One interesting reason there's a been a bunch of progress in this space is that automotive systems are required to show the rear view camera in a certain amount of time. Progress driven by the oddest of things.
My car takes around 10 seconds(I think more im not sure) for the reverse camera to work after starting the engine.
Its annoying having to wait, thats for sure
I've been deep in the interview cycle lately and I just had a dream last night that I was asked, in a non-technical interview with a product manager, "what are the 5 ways to dockerize an application?"
I then said that I could only think of one way, and he responded "how do you not know docker if you are applying for a java developer job?"
well most of the time, my company deals with docker aswell.
but my coworkers have nothing to do with it, it just is fully automated.
the only problem we had, when introducing long running jobs that can be run while clicking a button inside our ui, which runs a k8s job.
that was hairy for my coworker, but with enough shell scripts it started to be easier and easier.
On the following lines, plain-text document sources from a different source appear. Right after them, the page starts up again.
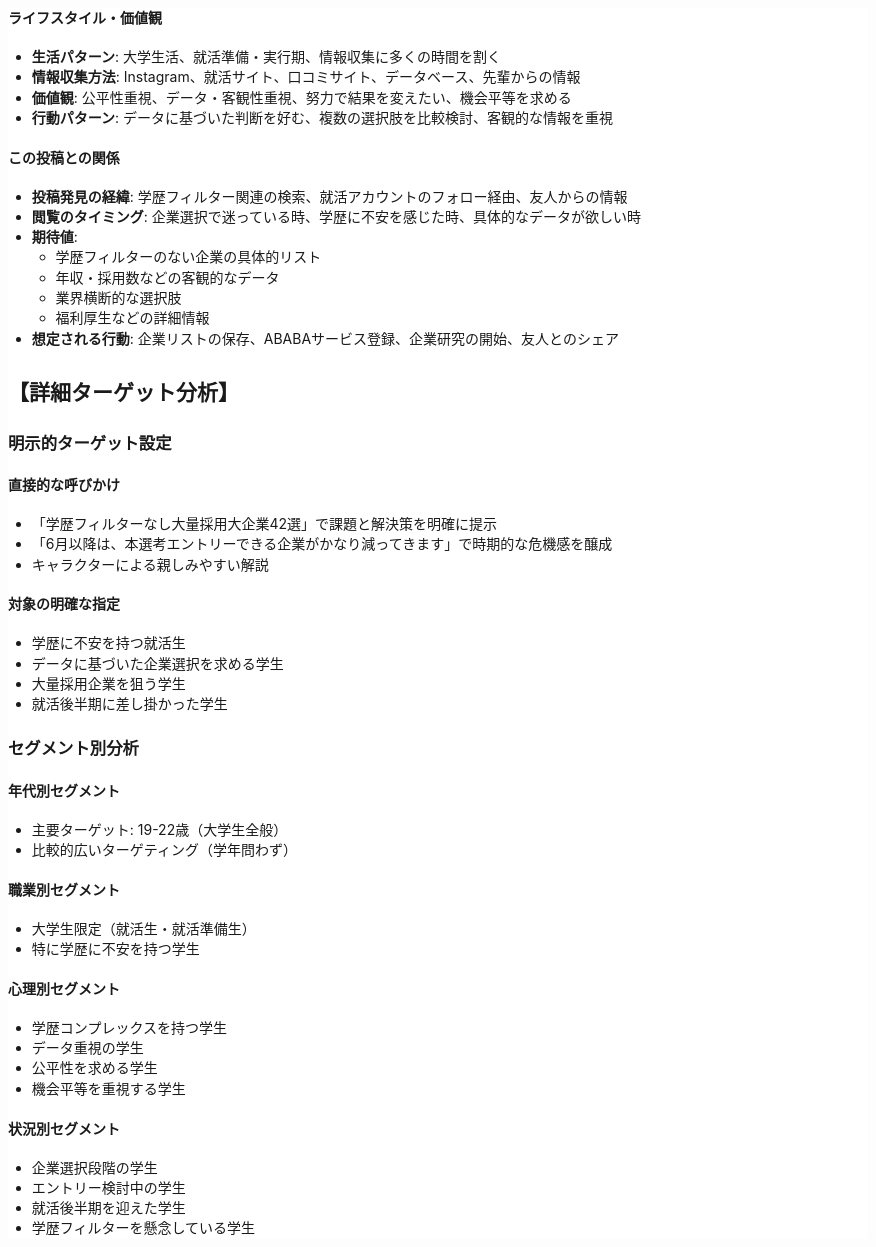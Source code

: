 #### ライフスタイル・価値観
- **生活パターン**: 大学生活、就活準備・実行期、情報収集に多くの時間を割く
- **情報収集方法**: Instagram、就活サイト、口コミサイト、データベース、先輩からの情報
- **価値観**: 公平性重視、データ・客観性重視、努力で結果を変えたい、機会平等を求める
- **行動パターン**: データに基づいた判断を好む、複数の選択肢を比較検討、客観的な情報を重視

#### この投稿との関係
- **投稿発見の経緯**: 学歴フィルター関連の検索、就活アカウントのフォロー経由、友人からの情報
- **閲覧のタイミング**: 企業選択で迷っている時、学歴に不安を感じた時、具体的なデータが欲しい時
- **期待値**: 
  - 学歴フィルターのない企業の具体的リスト
  - 年収・採用数などの客観的なデータ
  - 業界横断的な選択肢
  - 福利厚生などの詳細情報
- **想定される行動**: 企業リストの保存、ABABAサービス登録、企業研究の開始、友人とのシェア

## 【詳細ターゲット分析】

### 明示的ターゲット設定
#### 直接的な呼びかけ
- 「学歴フィルターなし大量採用大企業42選」で課題と解決策を明確に提示
- 「6月以降は、本選考エントリーできる企業がかなり減ってきます」で時期的な危機感を醸成
- キャラクターによる親しみやすい解説

#### 対象の明確な指定
- 学歴に不安を持つ就活生
- データに基づいた企業選択を求める学生
- 大量採用企業を狙う学生
- 就活後半期に差し掛かった学生

### セグメント別分析
#### 年代別セグメント
- 主要ターゲット: 19-22歳（大学生全般）
- 比較的広いターゲティング（学年問わず）

#### 職業別セグメント
- 大学生限定（就活生・就活準備生）
- 特に学歴に不安を持つ学生

#### 心理別セグメント
- 学歴コンプレックスを持つ学生
- データ重視の学生
- 公平性を求める学生
- 機会平等を重視する学生

#### 状況別セグメント
- 企業選択段階の学生
- エントリー検討中の学生
- 就活後半期を迎えた学生
- 学歴フィルターを懸念している学生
That's cool :) I mean, it's fine to not know the answer to everything. Usually it's not a deal breaker, especially if you provide a general answer of "here's how i tHink it works"
But what's always hilarious to me is 3 seconds after they ask the docker question, they'll then ask "ok so tell me a bit more about how CompleteableFutures, Consumers, and Threadpools work together and why you would want to use them"
or my personal favorite, the predictable trifecta of
"whats the difference between an abstract class and an interface"
"ok tell me how garbage collection works"
"ok and whats the difference between final, finalize, and finally?"
The rear view camera system almost always runs independent of the main Head Unit (HU) or In-Vehicle Infotainment (IVI). In most cases the rear view camera view is a single application specifically coded for the target micro processor (SuperH for example) and is the only thing running on that micro processor. The HU and the rear view camera share the display. While you are driving in R the HU is booting Linux or QNX and when you move to D the screen switches to the HU. The rear view camera application keeps running uninterrupted.
What you said is/used to be right but GP is also probably right, hardware companies love to migrate distributed and reliable system into overcomplicated but integrated Linux contraptions
Why not just wire the Linux box to the car battery? Most after market dash cams do this to capture accidents during parking. Certainly a low power device is enough ?
You would be surprised how even the most innocuous electrical systems can draw down a car battery if the car doesn't move for extended periods, especially in cold weather and with a battery that's already degraded or only gets charge from short drives.
I have an old car (with a modern <2 year old battery BTW) sitting in the driveway that rarely gets driven. For a long time, every time I wanted to drive the car the battery charge would be so low it would fail to crank the engine enough to start it. I would jump-start it and drive it for at least an hour, and if I would drive it again within a week or two it would be fine, but after ~3 to ~4 weeks the battery would be dead again.
When I finally got around to diagnose the problem and measured leak current while removing the fuses 1-by-1, I found out that the tiny light in the glovebox compartment was not turning off because the lid switch did not engage properly. The current was something like 100 mAh but it was apparently enough to drain a less-than-full battery within only a few weeks...
But that makes sense, right? 0,1 Amps = 2,4 amps/day, many cars have a ~60 Ah battery, so that would be empty in 25 days (and probably in less than that doesn't have enough power to start the engine).